Exploring Machine Learning and Machine Vision in Femtosecond Laser Machining

Abstract

Abstract To achieve optimal results, femtosecond laser machining requires precise control of system variables such as Regenerative Amplifier Divider, Frequency, and Laser Power. To this end, two regression models, multi-layer perceptron (MLP) regression and Gaussian process regression (GPR) were used to define the complex relationships between these parameters of the laser system and the resulting diameter of a dimple fabricated on a 304 stainless-steel substrate by a 0.2-second laser pulse. In order to quantify dimple diameter accurately and quickly, machine vision was implemented as a processing step while incorporating minimal error.
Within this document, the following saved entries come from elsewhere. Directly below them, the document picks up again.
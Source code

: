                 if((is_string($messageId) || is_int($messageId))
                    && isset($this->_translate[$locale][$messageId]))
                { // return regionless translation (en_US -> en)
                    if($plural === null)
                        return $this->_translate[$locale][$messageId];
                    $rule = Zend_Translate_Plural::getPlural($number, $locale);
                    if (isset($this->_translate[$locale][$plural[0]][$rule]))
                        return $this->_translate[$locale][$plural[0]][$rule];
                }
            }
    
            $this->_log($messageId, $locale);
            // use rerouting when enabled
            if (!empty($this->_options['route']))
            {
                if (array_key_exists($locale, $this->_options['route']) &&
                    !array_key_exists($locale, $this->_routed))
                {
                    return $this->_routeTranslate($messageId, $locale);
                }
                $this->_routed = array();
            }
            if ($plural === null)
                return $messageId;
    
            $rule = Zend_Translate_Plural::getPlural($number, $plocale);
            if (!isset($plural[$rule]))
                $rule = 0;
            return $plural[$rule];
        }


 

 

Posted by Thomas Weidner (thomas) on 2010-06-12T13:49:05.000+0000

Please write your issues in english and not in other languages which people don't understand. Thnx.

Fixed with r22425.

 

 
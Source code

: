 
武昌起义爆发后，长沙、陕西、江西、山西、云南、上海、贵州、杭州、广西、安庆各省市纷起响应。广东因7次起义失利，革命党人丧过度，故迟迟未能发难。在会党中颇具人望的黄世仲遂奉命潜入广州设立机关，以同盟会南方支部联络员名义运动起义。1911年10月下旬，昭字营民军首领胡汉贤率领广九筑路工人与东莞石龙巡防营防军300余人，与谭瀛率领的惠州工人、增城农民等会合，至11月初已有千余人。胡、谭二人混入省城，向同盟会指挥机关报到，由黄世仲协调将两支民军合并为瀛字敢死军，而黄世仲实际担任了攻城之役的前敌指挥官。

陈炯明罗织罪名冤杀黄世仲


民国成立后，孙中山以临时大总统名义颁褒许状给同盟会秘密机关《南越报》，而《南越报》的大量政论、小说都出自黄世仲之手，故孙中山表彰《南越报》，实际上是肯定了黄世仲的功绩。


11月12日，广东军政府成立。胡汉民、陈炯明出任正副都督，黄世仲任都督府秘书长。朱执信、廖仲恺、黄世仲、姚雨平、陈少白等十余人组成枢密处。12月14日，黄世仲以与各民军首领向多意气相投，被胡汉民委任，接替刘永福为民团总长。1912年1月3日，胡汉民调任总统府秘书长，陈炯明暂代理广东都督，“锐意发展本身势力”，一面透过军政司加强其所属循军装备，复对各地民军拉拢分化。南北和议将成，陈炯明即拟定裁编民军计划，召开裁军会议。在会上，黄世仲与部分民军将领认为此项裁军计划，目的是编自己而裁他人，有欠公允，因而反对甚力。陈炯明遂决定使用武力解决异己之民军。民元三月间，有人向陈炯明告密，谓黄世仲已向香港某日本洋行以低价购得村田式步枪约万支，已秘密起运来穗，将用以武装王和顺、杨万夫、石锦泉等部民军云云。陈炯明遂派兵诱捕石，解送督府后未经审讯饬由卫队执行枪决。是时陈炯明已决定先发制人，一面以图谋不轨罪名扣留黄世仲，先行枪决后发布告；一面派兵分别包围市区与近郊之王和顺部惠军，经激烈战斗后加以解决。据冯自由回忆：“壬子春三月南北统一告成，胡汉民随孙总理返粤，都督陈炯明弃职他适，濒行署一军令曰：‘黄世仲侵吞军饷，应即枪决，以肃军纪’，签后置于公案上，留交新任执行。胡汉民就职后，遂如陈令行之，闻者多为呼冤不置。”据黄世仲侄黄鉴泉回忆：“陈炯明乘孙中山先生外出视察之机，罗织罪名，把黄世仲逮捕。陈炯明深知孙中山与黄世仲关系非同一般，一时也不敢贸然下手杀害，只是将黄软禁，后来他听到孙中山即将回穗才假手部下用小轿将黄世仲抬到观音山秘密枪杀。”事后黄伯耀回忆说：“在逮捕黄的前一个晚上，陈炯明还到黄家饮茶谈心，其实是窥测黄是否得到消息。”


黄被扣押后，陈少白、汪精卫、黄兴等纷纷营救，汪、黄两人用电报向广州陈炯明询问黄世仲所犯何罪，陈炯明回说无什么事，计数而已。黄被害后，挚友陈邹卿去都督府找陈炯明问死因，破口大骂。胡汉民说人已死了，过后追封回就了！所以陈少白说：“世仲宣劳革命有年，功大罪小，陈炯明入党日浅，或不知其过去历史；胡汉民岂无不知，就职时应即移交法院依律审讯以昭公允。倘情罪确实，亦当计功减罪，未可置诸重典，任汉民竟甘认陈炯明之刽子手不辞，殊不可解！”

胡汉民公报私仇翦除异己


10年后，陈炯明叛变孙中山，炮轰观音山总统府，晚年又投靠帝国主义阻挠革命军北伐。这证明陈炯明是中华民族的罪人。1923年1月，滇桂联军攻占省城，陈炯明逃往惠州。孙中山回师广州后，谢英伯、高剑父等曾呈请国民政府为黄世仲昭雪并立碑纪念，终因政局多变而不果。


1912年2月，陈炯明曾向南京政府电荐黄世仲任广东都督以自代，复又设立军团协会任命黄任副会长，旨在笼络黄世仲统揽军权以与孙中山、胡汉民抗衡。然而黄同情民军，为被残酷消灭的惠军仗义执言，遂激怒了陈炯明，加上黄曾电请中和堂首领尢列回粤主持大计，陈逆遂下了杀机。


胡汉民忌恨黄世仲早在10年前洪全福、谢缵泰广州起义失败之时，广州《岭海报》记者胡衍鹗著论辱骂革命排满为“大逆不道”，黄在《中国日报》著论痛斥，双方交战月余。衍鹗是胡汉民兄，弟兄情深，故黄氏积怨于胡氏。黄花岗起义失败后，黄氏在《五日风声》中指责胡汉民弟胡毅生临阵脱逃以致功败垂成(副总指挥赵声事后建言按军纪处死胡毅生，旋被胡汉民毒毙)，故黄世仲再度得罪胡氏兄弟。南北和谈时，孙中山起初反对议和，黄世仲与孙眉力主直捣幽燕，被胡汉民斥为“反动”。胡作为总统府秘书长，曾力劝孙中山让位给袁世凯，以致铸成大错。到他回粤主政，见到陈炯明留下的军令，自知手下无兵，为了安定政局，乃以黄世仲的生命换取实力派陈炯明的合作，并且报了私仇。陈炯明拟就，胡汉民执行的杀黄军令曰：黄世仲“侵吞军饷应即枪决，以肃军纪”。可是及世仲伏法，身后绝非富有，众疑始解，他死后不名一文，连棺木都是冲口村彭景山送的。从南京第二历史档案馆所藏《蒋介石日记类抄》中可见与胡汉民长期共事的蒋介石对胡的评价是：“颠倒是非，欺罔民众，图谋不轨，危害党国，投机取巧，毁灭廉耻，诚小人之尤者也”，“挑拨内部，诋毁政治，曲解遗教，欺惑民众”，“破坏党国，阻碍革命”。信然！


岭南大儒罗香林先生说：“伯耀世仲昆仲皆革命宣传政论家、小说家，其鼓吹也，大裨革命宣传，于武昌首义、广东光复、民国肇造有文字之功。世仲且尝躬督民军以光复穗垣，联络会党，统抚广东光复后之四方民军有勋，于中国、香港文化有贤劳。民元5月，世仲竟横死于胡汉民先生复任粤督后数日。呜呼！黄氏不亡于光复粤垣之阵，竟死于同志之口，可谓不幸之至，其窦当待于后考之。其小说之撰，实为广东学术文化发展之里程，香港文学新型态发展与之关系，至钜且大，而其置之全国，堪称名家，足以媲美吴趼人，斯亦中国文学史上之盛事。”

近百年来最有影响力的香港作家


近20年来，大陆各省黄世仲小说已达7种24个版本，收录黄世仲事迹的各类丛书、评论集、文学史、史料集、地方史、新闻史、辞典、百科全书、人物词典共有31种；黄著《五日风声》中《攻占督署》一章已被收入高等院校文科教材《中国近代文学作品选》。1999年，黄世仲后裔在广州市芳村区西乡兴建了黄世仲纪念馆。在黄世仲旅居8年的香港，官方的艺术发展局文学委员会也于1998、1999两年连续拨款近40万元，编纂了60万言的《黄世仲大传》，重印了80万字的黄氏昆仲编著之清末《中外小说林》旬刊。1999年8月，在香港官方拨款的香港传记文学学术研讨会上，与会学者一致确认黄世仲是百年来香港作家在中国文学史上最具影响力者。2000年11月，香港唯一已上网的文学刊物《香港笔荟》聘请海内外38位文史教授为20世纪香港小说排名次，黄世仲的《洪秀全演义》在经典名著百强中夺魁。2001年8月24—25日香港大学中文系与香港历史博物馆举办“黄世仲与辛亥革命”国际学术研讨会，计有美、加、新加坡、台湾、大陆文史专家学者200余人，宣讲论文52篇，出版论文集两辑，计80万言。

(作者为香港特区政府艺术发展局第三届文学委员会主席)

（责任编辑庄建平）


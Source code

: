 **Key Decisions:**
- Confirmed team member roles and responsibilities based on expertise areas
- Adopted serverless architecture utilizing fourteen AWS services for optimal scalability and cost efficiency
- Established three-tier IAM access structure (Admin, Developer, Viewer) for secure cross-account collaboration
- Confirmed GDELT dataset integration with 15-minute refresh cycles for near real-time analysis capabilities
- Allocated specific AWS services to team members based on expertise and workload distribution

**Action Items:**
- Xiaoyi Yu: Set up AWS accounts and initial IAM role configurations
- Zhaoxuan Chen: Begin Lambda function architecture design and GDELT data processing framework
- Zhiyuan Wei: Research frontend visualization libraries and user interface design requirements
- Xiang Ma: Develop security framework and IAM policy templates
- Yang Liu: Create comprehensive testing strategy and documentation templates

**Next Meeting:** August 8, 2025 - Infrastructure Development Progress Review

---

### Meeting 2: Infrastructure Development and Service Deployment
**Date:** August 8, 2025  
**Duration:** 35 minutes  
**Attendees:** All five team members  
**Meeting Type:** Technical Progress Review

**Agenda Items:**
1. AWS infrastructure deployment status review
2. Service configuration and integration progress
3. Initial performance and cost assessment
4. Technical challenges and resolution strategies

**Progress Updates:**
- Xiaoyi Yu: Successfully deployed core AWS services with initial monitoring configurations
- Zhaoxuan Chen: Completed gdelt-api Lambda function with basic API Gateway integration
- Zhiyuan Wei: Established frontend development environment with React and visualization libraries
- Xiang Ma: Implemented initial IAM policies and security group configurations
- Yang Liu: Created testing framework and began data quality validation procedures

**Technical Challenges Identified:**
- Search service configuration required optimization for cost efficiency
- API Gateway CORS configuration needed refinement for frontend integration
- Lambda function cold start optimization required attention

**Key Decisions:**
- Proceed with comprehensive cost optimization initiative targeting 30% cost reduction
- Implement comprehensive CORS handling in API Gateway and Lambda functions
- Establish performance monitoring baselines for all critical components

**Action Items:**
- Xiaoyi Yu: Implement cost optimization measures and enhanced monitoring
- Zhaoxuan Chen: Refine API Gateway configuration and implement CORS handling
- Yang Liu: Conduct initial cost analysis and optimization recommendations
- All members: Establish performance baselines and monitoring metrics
Both regression models were investigated by training with datasets containing 300, 600, 900, and 1210 data points to assess the effect of the dataset size on the training time and accuracy. Results showed that the GPR was approximately six times faster than the MLP model for all of the datasets evaluated. The GPR model accuracy stabilized at approximately 20% error when using more than 300 data points and training times of less than 5 s. In contrast, the MLP model accuracy stabilized at roughly 33% error when using more than 900 data points and training times ranging from 30 to 40 s. It was concluded that GPR performed much faster and more accurately than MLP regression and is more suitable for work with femtosecond laser machining.